Martim acaba por ser dispensado do Sporting, aos 17 anos, mas não se deixa abalar e vai para o Real Massamá onde acabou por fazer duas épocas nos escalões de juniores. «A primeira época foi muito boa, joguei praticamente todos os jogos e ficámos a escassos pontos de chegar aos play-off. Foi uma época importante para mim porque consegui jogar consistentemente numa realidade completamente diferente. Estava habituado a outro tipo de condições, a outro tipo de liderança por parte dos treinadores do Sporting, mas também tive sorte porque quando fui para Massamá também apanhei um antigo treinador do Sporting, José Gonçalves, que foi muito importante no meu percurso», destaca.

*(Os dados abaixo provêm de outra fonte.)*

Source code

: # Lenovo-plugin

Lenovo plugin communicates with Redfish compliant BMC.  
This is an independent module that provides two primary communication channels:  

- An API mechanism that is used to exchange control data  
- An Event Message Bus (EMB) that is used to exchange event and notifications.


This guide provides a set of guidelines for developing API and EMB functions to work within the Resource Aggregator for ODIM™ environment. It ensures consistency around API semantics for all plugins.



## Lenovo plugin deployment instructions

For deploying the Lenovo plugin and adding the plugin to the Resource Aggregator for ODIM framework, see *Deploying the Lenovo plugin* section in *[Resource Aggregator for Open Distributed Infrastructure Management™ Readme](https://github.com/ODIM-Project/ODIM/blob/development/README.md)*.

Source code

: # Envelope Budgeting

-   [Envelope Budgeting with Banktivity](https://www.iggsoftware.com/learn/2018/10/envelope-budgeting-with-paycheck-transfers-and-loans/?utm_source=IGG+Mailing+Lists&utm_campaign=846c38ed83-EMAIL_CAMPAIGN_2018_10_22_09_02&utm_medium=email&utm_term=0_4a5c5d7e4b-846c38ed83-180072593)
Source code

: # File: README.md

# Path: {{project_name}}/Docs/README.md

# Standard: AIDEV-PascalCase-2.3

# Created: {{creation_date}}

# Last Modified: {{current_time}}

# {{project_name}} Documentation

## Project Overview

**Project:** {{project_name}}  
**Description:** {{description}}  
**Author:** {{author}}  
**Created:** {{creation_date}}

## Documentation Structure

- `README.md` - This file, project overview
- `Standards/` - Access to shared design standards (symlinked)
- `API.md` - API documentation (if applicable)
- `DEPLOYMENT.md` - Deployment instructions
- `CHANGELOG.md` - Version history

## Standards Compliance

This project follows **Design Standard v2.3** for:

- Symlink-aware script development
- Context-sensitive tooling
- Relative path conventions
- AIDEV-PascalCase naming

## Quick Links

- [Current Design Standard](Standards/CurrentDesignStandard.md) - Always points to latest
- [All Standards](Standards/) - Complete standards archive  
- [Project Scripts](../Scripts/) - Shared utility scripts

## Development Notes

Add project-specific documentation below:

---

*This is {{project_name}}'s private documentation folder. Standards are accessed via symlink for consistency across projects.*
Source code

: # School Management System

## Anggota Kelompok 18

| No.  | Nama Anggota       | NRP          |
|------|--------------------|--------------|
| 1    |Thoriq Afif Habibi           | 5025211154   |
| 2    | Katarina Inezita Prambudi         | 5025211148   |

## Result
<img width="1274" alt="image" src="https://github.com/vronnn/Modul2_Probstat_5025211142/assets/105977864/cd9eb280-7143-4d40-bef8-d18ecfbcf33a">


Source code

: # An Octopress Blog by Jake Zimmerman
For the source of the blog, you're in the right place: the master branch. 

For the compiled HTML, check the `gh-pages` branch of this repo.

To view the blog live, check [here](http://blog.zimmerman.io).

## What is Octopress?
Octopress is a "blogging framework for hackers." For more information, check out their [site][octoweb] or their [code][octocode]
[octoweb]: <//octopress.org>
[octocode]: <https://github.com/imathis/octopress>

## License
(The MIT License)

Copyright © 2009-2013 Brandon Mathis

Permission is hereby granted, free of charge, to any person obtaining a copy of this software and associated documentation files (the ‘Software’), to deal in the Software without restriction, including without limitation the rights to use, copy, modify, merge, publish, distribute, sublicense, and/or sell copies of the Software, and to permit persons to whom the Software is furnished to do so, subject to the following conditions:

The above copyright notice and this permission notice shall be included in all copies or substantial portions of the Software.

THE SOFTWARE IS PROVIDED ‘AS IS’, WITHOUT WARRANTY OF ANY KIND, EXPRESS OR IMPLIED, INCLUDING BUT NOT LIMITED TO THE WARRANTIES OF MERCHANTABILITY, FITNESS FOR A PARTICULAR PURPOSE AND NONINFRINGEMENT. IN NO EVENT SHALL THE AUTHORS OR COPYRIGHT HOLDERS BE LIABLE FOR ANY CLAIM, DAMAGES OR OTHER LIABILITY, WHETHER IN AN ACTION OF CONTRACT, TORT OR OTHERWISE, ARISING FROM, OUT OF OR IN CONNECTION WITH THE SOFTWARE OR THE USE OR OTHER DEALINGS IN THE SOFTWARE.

Mas nesta altura Martim Galvão já hesitava entre o futebol e os estudos. Uma questão que o pressionava porque, na passagem para sénior, ia mesmo ter de tomar opções. «Foram dois anos um bocado difíceis para mim porque não sabia o que havia de fazer, se havia de seguir os estudos ou continuar no futebol. No final do primeiro ano de juniores tive oportunidade para sair para outros clubes, mas acabei por não aceitar porque queria continuar a estudar e tinha entrado num curso pós-laboral na Escola Superior de Comunicação Social. Ia treinar e depois tinha aulas a seguir, das 18 horas até quase à meia-noite. Acabou por ser um ano muito cansativo para mim. Quando cheguei ao fim do ano estava naquela situação em que tinha de integrar o futebol sénior, mas queria continuar a estudar ao mesmo tempo».

Tal como tinha acontecido no ingresso no Sporting, Martim voltou a ser surpreendido com uma oportunidade inesperada. «Em meados de janeiro, um amigo falou-me num showcase, um fim de semana de treinos, em Madrid, onde estariam treinadores americanos à procura de talentos no futebol para reforçar as equipas universitárias. Fui mais para fazer companhia ao meu amigo, não estava nos meus planos sair de Portugal, mas no final dessas duas semanas fui abordado por um treinador que me disse que eu tinha qualidades especiais e que podia ser importante para a equipa dele. Quando voltei a Lisboa falei com a minha família e, depois de analisarmos tudo muito bem, acabei por embarcar nesta aventura. Estou cá há três anos e acho que tomei a decisão correta», conta.

Aos 18 anos, Martim Galvão viajou, assim, para a Carolina do Norte, para estudar gestão na Pfeiffer University e integrar a equipa dos Falcons que representava a mesma universidade. O projeto era ambicioso porque o treinador também tinha acabado de chegar e tinha como objetivo tirar a equipa do último lugar do ranking da competitiva liga universitária norte-americana. «O primeiro ano foi difícil, a equipa não era muito boa, tinha tido maus resultados nos anos anteriores, estávamos no 246º lugar do ranking, era a última da nação», conta. No entanto, com a chegada de Martim Galvão e de outros estrangeiros, o novo treinador revolucionou a equipa e os resultados foram surpreendentes. «Em dois anos acabámos por levar a equipa ao topo e ganhámos o campeonato da Carolina do Norte em 2015. Foi um percurso impressionante e o mérito é todo do treinador que trouxe jogadores de toda a parte do mundo. Tínhamos quinze ou dezasseis estrangeiros e o ambiente internacional que se vivia na equipa acabou por ser muito forte», destaca.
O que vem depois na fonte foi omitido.